Tros of Samothrace was serialized in Adventure between February 1925 and February 1926. Sequels followed as late as 1935. Tros was later printed in hard cover 1934 and then more importantly by Gnome Press in 1958. In the 1970’s it was separated into parts and sold as four paperback books. (And it never seemed you ever had all four parts at the same time.) What had been seen as a historical novel by readers of Adventure was considered something of a fantasy novel by later readers because of one author: Robert E. Howard. Howard has had several booms and anything he touched or touched his work has been of avid interest to readers.

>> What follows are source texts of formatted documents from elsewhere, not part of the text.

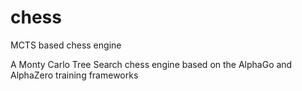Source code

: # chess
MCTS based chess engine

A Monty Carlo Tree Search chess engine based on the AlphaGo and AlphaZero training frameworks
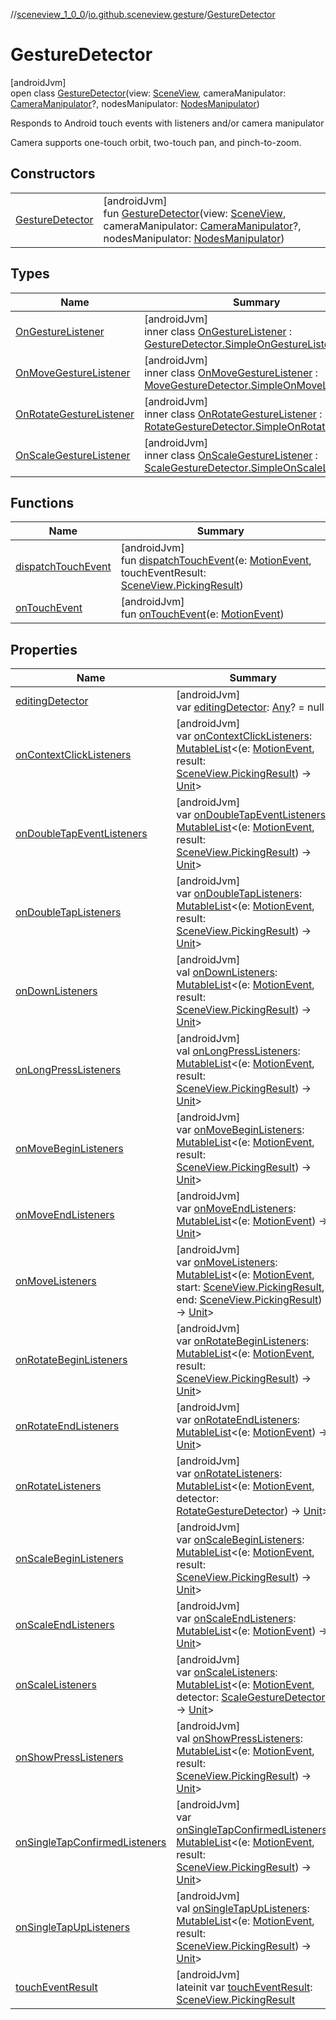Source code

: //[sceneview_1_0_0](../../../index.md)/[io.github.sceneview.gesture](../index.md)/[GestureDetector](index.md)

# GestureDetector

[androidJvm]\
open class [GestureDetector](index.md)(view: [SceneView](../../io.github.sceneview/-scene-view/index.md), cameraManipulator: [CameraManipulator](../../io.github.sceneview/index.md#-413489367%2FClasslikes%2F-602047187)?, nodesManipulator: [NodesManipulator](../-nodes-manipulator/index.md))

Responds to Android touch events with listeners and/or camera manipulator

Camera supports one-touch orbit, two-touch pan, and pinch-to-zoom.

## Constructors

| | |
|---|---|
| [GestureDetector](-gesture-detector.md) | [androidJvm]<br>fun [GestureDetector](-gesture-detector.md)(view: [SceneView](../../io.github.sceneview/-scene-view/index.md), cameraManipulator: [CameraManipulator](../../io.github.sceneview/index.md#-413489367%2FClasslikes%2F-602047187)?, nodesManipulator: [NodesManipulator](../-nodes-manipulator/index.md)) |

## Types

| Name | Summary |
|---|---|
| [OnGestureListener](-on-gesture-listener/index.md) | [androidJvm]<br>inner class [OnGestureListener](-on-gesture-listener/index.md) : [GestureDetector.SimpleOnGestureListener](https://developer.android.com/reference/kotlin/android/view/GestureDetector.SimpleOnGestureListener.html) |
| [OnMoveGestureListener](-on-move-gesture-listener/index.md) | [androidJvm]<br>inner class [OnMoveGestureListener](-on-move-gesture-listener/index.md) : [MoveGestureDetector.SimpleOnMoveListener](../-move-gesture-detector/-simple-on-move-listener/index.md) |
| [OnRotateGestureListener](-on-rotate-gesture-listener/index.md) | [androidJvm]<br>inner class [OnRotateGestureListener](-on-rotate-gesture-listener/index.md) : [RotateGestureDetector.SimpleOnRotateListener](../-rotate-gesture-detector/-simple-on-rotate-listener/index.md) |
| [OnScaleGestureListener](-on-scale-gesture-listener/index.md) | [androidJvm]<br>inner class [OnScaleGestureListener](-on-scale-gesture-listener/index.md) : [ScaleGestureDetector.SimpleOnScaleListener](../-scale-gesture-detector/-simple-on-scale-listener/index.md) |

## Functions

| Name | Summary |
|---|---|
| [dispatchTouchEvent](dispatch-touch-event.md) | [androidJvm]<br>fun [dispatchTouchEvent](dispatch-touch-event.md)(e: [MotionEvent](https://developer.android.com/reference/kotlin/android/view/MotionEvent.html), touchEventResult: [SceneView.PickingResult](../../io.github.sceneview/-scene-view/-picking-result/index.md)) |
| [onTouchEvent](on-touch-event.md) | [androidJvm]<br>fun [onTouchEvent](on-touch-event.md)(e: [MotionEvent](https://developer.android.com/reference/kotlin/android/view/MotionEvent.html)) |

## Properties

| Name | Summary |
|---|---|
| [editingDetector](editing-detector.md) | [androidJvm]<br>var [editingDetector](editing-detector.md): [Any](https://kotlinlang.org/api/latest/jvm/stdlib/kotlin/-any/index.html)? = null |
| [onContextClickListeners](on-context-click-listeners.md) | [androidJvm]<br>var [onContextClickListeners](on-context-click-listeners.md): [MutableList](https://kotlinlang.org/api/latest/jvm/stdlib/kotlin.collections/-mutable-list/index.html)&lt;(e: [MotionEvent](https://developer.android.com/reference/kotlin/android/view/MotionEvent.html), result: [SceneView.PickingResult](../../io.github.sceneview/-scene-view/-picking-result/index.md)) -&gt; [Unit](https://kotlinlang.org/api/latest/jvm/stdlib/kotlin/-unit/index.html)&gt; |
| [onDoubleTapEventListeners](on-double-tap-event-listeners.md) | [androidJvm]<br>var [onDoubleTapEventListeners](on-double-tap-event-listeners.md): [MutableList](https://kotlinlang.org/api/latest/jvm/stdlib/kotlin.collections/-mutable-list/index.html)&lt;(e: [MotionEvent](https://developer.android.com/reference/kotlin/android/view/MotionEvent.html), result: [SceneView.PickingResult](../../io.github.sceneview/-scene-view/-picking-result/index.md)) -&gt; [Unit](https://kotlinlang.org/api/latest/jvm/stdlib/kotlin/-unit/index.html)&gt; |
| [onDoubleTapListeners](on-double-tap-listeners.md) | [androidJvm]<br>var [onDoubleTapListeners](on-double-tap-listeners.md): [MutableList](https://kotlinlang.org/api/latest/jvm/stdlib/kotlin.collections/-mutable-list/index.html)&lt;(e: [MotionEvent](https://developer.android.com/reference/kotlin/android/view/MotionEvent.html), result: [SceneView.PickingResult](../../io.github.sceneview/-scene-view/-picking-result/index.md)) -&gt; [Unit](https://kotlinlang.org/api/latest/jvm/stdlib/kotlin/-unit/index.html)&gt; |
| [onDownListeners](on-down-listeners.md) | [androidJvm]<br>val [onDownListeners](on-down-listeners.md): [MutableList](https://kotlinlang.org/api/latest/jvm/stdlib/kotlin.collections/-mutable-list/index.html)&lt;(e: [MotionEvent](https://developer.android.com/reference/kotlin/android/view/MotionEvent.html), result: [SceneView.PickingResult](../../io.github.sceneview/-scene-view/-picking-result/index.md)) -&gt; [Unit](https://kotlinlang.org/api/latest/jvm/stdlib/kotlin/-unit/index.html)&gt; |
| [onLongPressListeners](on-long-press-listeners.md) | [androidJvm]<br>val [onLongPressListeners](on-long-press-listeners.md): [MutableList](https://kotlinlang.org/api/latest/jvm/stdlib/kotlin.collections/-mutable-list/index.html)&lt;(e: [MotionEvent](https://developer.android.com/reference/kotlin/android/view/MotionEvent.html), result: [SceneView.PickingResult](../../io.github.sceneview/-scene-view/-picking-result/index.md)) -&gt; [Unit](https://kotlinlang.org/api/latest/jvm/stdlib/kotlin/-unit/index.html)&gt; |
| [onMoveBeginListeners](on-move-begin-listeners.md) | [androidJvm]<br>var [onMoveBeginListeners](on-move-begin-listeners.md): [MutableList](https://kotlinlang.org/api/latest/jvm/stdlib/kotlin.collections/-mutable-list/index.html)&lt;(e: [MotionEvent](https://developer.android.com/reference/kotlin/android/view/MotionEvent.html), result: [SceneView.PickingResult](../../io.github.sceneview/-scene-view/-picking-result/index.md)) -&gt; [Unit](https://kotlinlang.org/api/latest/jvm/stdlib/kotlin/-unit/index.html)&gt; |
| [onMoveEndListeners](on-move-end-listeners.md) | [androidJvm]<br>var [onMoveEndListeners](on-move-end-listeners.md): [MutableList](https://kotlinlang.org/api/latest/jvm/stdlib/kotlin.collections/-mutable-list/index.html)&lt;(e: [MotionEvent](https://developer.android.com/reference/kotlin/android/view/MotionEvent.html)) -&gt; [Unit](https://kotlinlang.org/api/latest/jvm/stdlib/kotlin/-unit/index.html)&gt; |
| [onMoveListeners](on-move-listeners.md) | [androidJvm]<br>var [onMoveListeners](on-move-listeners.md): [MutableList](https://kotlinlang.org/api/latest/jvm/stdlib/kotlin.collections/-mutable-list/index.html)&lt;(e: [MotionEvent](https://developer.android.com/reference/kotlin/android/view/MotionEvent.html), start: [SceneView.PickingResult](../../io.github.sceneview/-scene-view/-picking-result/index.md), end: [SceneView.PickingResult](../../io.github.sceneview/-scene-view/-picking-result/index.md)) -&gt; [Unit](https://kotlinlang.org/api/latest/jvm/stdlib/kotlin/-unit/index.html)&gt; |
| [onRotateBeginListeners](on-rotate-begin-listeners.md) | [androidJvm]<br>var [onRotateBeginListeners](on-rotate-begin-listeners.md): [MutableList](https://kotlinlang.org/api/latest/jvm/stdlib/kotlin.collections/-mutable-list/index.html)&lt;(e: [MotionEvent](https://developer.android.com/reference/kotlin/android/view/MotionEvent.html), result: [SceneView.PickingResult](../../io.github.sceneview/-scene-view/-picking-result/index.md)) -&gt; [Unit](https://kotlinlang.org/api/latest/jvm/stdlib/kotlin/-unit/index.html)&gt; |
| [onRotateEndListeners](on-rotate-end-listeners.md) | [androidJvm]<br>var [onRotateEndListeners](on-rotate-end-listeners.md): [MutableList](https://kotlinlang.org/api/latest/jvm/stdlib/kotlin.collections/-mutable-list/index.html)&lt;(e: [MotionEvent](https://developer.android.com/reference/kotlin/android/view/MotionEvent.html)) -&gt; [Unit](https://kotlinlang.org/api/latest/jvm/stdlib/kotlin/-unit/index.html)&gt; |
| [onRotateListeners](on-rotate-listeners.md) | [androidJvm]<br>var [onRotateListeners](on-rotate-listeners.md): [MutableList](https://kotlinlang.org/api/latest/jvm/stdlib/kotlin.collections/-mutable-list/index.html)&lt;(e: [MotionEvent](https://developer.android.com/reference/kotlin/android/view/MotionEvent.html), detector: [RotateGestureDetector](../-rotate-gesture-detector/index.md)) -&gt; [Unit](https://kotlinlang.org/api/latest/jvm/stdlib/kotlin/-unit/index.html)&gt; |
| [onScaleBeginListeners](on-scale-begin-listeners.md) | [androidJvm]<br>var [onScaleBeginListeners](on-scale-begin-listeners.md): [MutableList](https://kotlinlang.org/api/latest/jvm/stdlib/kotlin.collections/-mutable-list/index.html)&lt;(e: [MotionEvent](https://developer.android.com/reference/kotlin/android/view/MotionEvent.html), result: [SceneView.PickingResult](../../io.github.sceneview/-scene-view/-picking-result/index.md)) -&gt; [Unit](https://kotlinlang.org/api/latest/jvm/stdlib/kotlin/-unit/index.html)&gt; |
| [onScaleEndListeners](on-scale-end-listeners.md) | [androidJvm]<br>var [onScaleEndListeners](on-scale-end-listeners.md): [MutableList](https://kotlinlang.org/api/latest/jvm/stdlib/kotlin.collections/-mutable-list/index.html)&lt;(e: [MotionEvent](https://developer.android.com/reference/kotlin/android/view/MotionEvent.html)) -&gt; [Unit](https://kotlinlang.org/api/latest/jvm/stdlib/kotlin/-unit/index.html)&gt; |
| [onScaleListeners](on-scale-listeners.md) | [androidJvm]<br>var [onScaleListeners](on-scale-listeners.md): [MutableList](https://kotlinlang.org/api/latest/jvm/stdlib/kotlin.collections/-mutable-list/index.html)&lt;(e: [MotionEvent](https://developer.android.com/reference/kotlin/android/view/MotionEvent.html), detector: [ScaleGestureDetector](../-scale-gesture-detector/index.md)) -&gt; [Unit](https://kotlinlang.org/api/latest/jvm/stdlib/kotlin/-unit/index.html)&gt; |
| [onShowPressListeners](on-show-press-listeners.md) | [androidJvm]<br>val [onShowPressListeners](on-show-press-listeners.md): [MutableList](https://kotlinlang.org/api/latest/jvm/stdlib/kotlin.collections/-mutable-list/index.html)&lt;(e: [MotionEvent](https://developer.android.com/reference/kotlin/android/view/MotionEvent.html), result: [SceneView.PickingResult](../../io.github.sceneview/-scene-view/-picking-result/index.md)) -&gt; [Unit](https://kotlinlang.org/api/latest/jvm/stdlib/kotlin/-unit/index.html)&gt; |
| [onSingleTapConfirmedListeners](on-single-tap-confirmed-listeners.md) | [androidJvm]<br>var [onSingleTapConfirmedListeners](on-single-tap-confirmed-listeners.md): [MutableList](https://kotlinlang.org/api/latest/jvm/stdlib/kotlin.collections/-mutable-list/index.html)&lt;(e: [MotionEvent](https://developer.android.com/reference/kotlin/android/view/MotionEvent.html), result: [SceneView.PickingResult](../../io.github.sceneview/-scene-view/-picking-result/index.md)) -&gt; [Unit](https://kotlinlang.org/api/latest/jvm/stdlib/kotlin/-unit/index.html)&gt; |
| [onSingleTapUpListeners](on-single-tap-up-listeners.md) | [androidJvm]<br>val [onSingleTapUpListeners](on-single-tap-up-listeners.md): [MutableList](https://kotlinlang.org/api/latest/jvm/stdlib/kotlin.collections/-mutable-list/index.html)&lt;(e: [MotionEvent](https://developer.android.com/reference/kotlin/android/view/MotionEvent.html), result: [SceneView.PickingResult](../../io.github.sceneview/-scene-view/-picking-result/index.md)) -&gt; [Unit](https://kotlinlang.org/api/latest/jvm/stdlib/kotlin/-unit/index.html)&gt; |
| [touchEventResult](touch-event-result.md) | [androidJvm]<br>lateinit var [touchEventResult](touch-event-result.md): [SceneView.PickingResult](../../io.github.sceneview/-scene-view/-picking-result/index.md) |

Mundy had a major influence on several Howard characters. The tales of Bran Mak Morn set in Roman England are largely spawned from the Samothracian. Certain aspects of the Conan saga, especially the novel The Hour of the Dragon bears signs of this lineage as well. When Fantasy readers learned of this connection in the 1950s and again in the 1970s everybody wanted to read Tros. Some even succeeded.
Talbot Mundy (1879-1940) is considered a “Pulp” writer these days. Why would he write a massive novel of Rome’s enemies? Today such books would be written by people with extensive backgrounds in Roman research. Things were different in 1925. Only H. Warner Munn can claim a similar victory with his “King of the World’s Edge” series in Weird Tales and later with The Lost Legion (1980). Fritz Leiber, another Fantasy writer said in Danger is my Business: an illustrated history of the Fabulous Pulp Magazines (1993): “The Tros stories made a great impression on me as a young man. I read and re-read them…it was wonderful, imaginative writing”. Mundy’s influence on Sword & Sorcery can’t be underplayed.
Is Tros of Samothrace a fantasy? (Somehow this is expected more of Pulpsters than mainstream writers.) This may depend on your own beliefs. Mundy was a believer with Spiritualist or Theosophical leanings. He may have believed that such things were possible and therefore not fantastic at all. You decide.